> [Task to carry out]: Retype all entries exactly as they stand, excluding pictures.

> [Working data]:
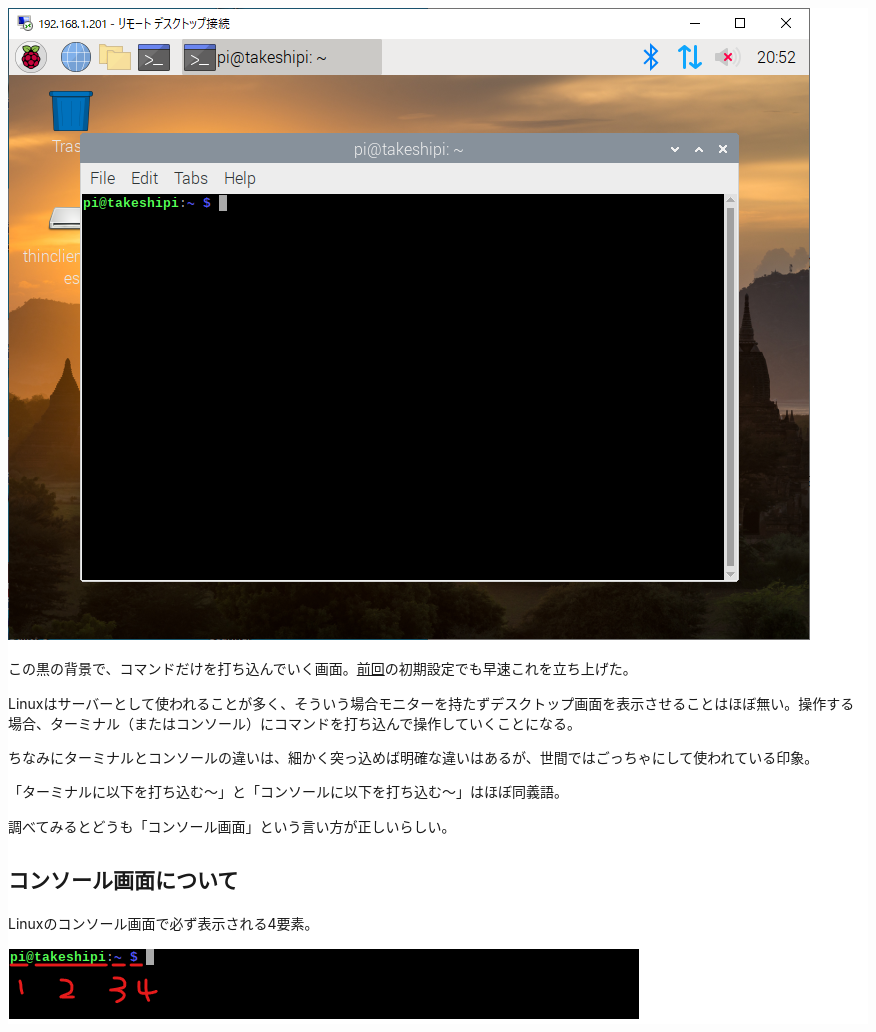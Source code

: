 ![image-20200927205250969](image/aboutlinux/image-20200927205250969.png)

この黒の背景で、コマンドだけを打ち込んでいく画面。[前回](startup1.html)の初期設定でも早速これを立ち上げた。

Linuxはサーバーとして使われることが多く、そういう場合モニターを持たずデスクトップ画面を表示させることはほぼ無い。操作する場合、ターミナル（またはコンソール）にコマンドを打ち込んで操作していくことになる。

ちなみにターミナルとコンソールの違いは、細かく突っ込めば明確な違いはあるが、世間ではごっちゃにして使われている印象。

「ターミナルに以下を打ち込む～」と「コンソールに以下を打ち込む～」はほぼ同義語。

調べてみるとどうも「コンソール画面」という言い方が正しいらしい。

## コンソール画面について

Linuxのコンソール画面で必ず表示される4要素。

![image-20200927210306313](image/aboutlinux/image-20200927210306313.png)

> [Expected answer]:
Source code

: ![image-20200927205250969](image/aboutlinux/image-20200927205250969.png)

この黒の背景で、コマンドだけを打ち込んでいく画面。[前回](startup1.html)の初期設定でも早速これを立ち上げた。

Linuxはサーバーとして使われることが多く、そういう場合モニターを持たずデスクトップ画面を表示させることはほぼ無い。操作する場合、ターミナル（またはコンソール）にコマンドを打ち込んで操作していくことになる。

ちなみにターミナルとコンソールの違いは、細かく突っ込めば明確な違いはあるが、世間ではごっちゃにして使われている印象。

「ターミナルに以下を打ち込む～」と「コンソールに以下を打ち込む～」はほぼ同義語。

調べてみるとどうも「コンソール画面」という言い方が正しいらしい。

## コンソール画面について

Linuxのコンソール画面で必ず表示される4要素。

![image-20200927210306313](image/aboutlinux/image-20200927210306313.png)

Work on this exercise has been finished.